::: EXERCISE MATERIALS
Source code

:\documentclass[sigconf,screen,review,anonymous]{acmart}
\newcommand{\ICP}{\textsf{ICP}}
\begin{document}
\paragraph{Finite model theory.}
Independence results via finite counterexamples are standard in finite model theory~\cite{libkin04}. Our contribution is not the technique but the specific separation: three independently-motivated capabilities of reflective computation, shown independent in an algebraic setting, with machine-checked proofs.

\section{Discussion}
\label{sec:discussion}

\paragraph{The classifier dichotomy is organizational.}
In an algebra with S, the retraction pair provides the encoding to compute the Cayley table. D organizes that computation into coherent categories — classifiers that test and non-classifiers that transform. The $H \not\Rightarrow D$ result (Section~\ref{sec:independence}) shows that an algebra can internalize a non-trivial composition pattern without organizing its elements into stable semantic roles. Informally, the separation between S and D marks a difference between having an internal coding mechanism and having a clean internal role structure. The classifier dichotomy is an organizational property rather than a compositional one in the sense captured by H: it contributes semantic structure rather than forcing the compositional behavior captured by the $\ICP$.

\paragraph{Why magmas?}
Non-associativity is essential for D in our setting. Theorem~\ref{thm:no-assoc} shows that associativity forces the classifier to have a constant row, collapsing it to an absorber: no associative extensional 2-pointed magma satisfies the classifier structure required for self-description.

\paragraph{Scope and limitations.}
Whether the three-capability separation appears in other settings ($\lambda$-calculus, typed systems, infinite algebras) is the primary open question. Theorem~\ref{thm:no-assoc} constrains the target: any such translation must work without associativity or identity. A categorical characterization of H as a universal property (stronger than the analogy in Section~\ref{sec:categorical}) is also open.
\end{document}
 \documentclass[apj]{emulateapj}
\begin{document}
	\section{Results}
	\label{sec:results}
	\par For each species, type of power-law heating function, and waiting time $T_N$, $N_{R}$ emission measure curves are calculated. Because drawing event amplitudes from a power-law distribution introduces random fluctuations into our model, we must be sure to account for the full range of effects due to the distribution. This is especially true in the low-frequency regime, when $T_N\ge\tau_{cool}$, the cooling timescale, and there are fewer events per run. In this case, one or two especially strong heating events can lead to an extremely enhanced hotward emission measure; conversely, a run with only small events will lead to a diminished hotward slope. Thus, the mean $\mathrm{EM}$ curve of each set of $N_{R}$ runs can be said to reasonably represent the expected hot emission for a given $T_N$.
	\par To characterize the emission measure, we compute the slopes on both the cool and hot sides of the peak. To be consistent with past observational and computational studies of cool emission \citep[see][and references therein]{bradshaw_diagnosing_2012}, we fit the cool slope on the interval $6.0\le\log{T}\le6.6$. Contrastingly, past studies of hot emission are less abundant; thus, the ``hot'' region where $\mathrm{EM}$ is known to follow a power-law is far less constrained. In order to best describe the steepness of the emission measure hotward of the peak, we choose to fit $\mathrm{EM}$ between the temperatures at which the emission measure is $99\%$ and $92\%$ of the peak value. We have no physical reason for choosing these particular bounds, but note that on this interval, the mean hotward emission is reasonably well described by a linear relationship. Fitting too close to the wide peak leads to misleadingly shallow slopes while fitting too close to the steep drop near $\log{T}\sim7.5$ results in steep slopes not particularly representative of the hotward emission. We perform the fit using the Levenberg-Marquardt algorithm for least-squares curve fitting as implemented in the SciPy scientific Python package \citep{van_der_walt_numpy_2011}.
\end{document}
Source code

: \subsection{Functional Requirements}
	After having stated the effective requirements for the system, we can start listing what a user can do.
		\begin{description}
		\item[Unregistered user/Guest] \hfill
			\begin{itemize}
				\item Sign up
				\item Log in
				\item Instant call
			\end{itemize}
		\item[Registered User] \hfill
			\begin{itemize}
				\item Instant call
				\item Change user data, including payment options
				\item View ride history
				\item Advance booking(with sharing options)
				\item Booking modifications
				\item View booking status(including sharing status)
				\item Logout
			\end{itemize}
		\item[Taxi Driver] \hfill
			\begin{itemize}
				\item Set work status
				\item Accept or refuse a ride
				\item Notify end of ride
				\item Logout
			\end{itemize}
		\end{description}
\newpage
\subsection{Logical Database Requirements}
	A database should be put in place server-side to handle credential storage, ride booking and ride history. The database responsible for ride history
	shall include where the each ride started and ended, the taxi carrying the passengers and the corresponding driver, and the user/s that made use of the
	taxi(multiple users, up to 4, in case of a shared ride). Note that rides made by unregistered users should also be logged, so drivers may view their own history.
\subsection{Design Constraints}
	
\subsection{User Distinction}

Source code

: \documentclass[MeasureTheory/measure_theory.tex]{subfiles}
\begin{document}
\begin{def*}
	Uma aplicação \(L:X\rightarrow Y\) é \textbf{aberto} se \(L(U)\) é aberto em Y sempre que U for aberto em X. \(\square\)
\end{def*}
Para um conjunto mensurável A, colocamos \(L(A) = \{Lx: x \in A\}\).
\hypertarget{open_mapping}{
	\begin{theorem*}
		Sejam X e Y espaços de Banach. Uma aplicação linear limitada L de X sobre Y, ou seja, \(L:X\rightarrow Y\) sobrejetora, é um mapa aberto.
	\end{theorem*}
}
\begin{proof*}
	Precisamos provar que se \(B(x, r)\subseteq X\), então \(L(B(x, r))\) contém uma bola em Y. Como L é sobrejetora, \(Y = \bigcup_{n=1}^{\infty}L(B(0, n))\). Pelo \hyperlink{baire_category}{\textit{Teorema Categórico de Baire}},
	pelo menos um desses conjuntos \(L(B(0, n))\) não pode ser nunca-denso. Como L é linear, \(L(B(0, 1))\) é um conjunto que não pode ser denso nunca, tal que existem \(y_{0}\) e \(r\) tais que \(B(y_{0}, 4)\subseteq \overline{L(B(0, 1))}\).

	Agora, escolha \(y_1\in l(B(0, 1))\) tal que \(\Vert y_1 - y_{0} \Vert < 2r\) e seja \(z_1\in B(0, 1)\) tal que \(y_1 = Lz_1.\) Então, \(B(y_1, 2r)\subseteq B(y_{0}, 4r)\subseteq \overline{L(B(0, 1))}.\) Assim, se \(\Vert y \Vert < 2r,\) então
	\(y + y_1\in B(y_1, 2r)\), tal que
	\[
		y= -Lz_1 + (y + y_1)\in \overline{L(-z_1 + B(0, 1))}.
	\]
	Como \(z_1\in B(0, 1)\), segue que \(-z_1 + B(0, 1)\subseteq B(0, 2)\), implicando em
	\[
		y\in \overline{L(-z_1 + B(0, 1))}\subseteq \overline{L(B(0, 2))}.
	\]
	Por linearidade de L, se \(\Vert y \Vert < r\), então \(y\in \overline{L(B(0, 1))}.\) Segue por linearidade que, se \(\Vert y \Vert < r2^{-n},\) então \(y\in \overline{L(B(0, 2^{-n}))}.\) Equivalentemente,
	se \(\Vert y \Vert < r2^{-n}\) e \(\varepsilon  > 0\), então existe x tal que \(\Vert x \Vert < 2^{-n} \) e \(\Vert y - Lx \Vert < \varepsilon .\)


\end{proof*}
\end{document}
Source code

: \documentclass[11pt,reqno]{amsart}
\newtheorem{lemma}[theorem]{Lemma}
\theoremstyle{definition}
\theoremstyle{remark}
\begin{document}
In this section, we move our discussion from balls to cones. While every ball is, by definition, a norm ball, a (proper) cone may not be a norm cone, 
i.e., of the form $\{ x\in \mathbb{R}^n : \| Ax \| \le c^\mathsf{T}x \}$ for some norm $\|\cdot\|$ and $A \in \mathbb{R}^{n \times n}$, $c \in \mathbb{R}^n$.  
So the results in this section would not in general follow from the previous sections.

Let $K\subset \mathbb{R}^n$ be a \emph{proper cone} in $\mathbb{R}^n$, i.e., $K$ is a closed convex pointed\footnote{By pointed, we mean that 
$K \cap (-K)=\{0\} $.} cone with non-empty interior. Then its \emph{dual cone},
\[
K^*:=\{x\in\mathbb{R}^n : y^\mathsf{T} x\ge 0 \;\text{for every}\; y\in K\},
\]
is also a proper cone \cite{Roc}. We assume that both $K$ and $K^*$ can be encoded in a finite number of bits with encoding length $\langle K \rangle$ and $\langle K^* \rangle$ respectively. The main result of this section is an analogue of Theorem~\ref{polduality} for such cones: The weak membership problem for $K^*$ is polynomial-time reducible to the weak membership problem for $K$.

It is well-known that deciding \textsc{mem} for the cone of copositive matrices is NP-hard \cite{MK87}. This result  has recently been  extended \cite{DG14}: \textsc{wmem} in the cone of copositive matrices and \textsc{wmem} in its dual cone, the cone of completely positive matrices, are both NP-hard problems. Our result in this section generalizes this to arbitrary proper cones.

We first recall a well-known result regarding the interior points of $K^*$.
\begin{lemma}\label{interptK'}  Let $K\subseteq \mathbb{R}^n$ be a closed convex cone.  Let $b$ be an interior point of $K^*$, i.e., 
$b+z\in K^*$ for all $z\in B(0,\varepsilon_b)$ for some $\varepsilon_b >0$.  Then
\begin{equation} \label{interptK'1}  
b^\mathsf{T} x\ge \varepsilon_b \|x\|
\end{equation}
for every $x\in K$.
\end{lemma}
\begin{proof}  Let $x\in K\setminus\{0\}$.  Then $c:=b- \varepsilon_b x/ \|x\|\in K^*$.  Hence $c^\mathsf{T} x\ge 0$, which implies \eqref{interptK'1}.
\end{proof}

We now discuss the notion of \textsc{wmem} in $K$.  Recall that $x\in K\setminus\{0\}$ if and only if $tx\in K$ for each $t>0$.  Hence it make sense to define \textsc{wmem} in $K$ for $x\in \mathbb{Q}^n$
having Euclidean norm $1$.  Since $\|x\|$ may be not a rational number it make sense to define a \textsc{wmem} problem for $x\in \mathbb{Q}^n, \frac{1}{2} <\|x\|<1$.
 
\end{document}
::::::
**WORK ORDER:** Go through the records. Copy each line where "without" appears.

**ANSWER SECTION:**
In an algebra with S, the retraction pair provides the encoding to compute the Cayley table. D organizes that computation into coherent categories — classifiers that test and non-classifiers that transform. The $H \not\Rightarrow D$ result (Section~\ref{sec:independence}) shows that an algebra can internalize a non-trivial composition pattern without organizing its elements into stable semantic roles. Informally, the separation between S and D marks a difference between having an internal coding mechanism and having a clean internal role structure. The classifier dichotomy is an organizational property rather than a compositional one in the sense captured by H: it contributes semantic structure rather than forcing the compositional behavior captured by the $\ICP$.
Whether the three-capability separation appears in other settings ($\lambda$-calculus, typed systems, infinite algebras) is the primary open question. Theorem~\ref{thm:no-assoc} constrains the target: any such translation must work without associativity or identity. A categorical characterization of H as a universal property (stronger than the analogy in Section~\ref{sec:categorical}) is also open.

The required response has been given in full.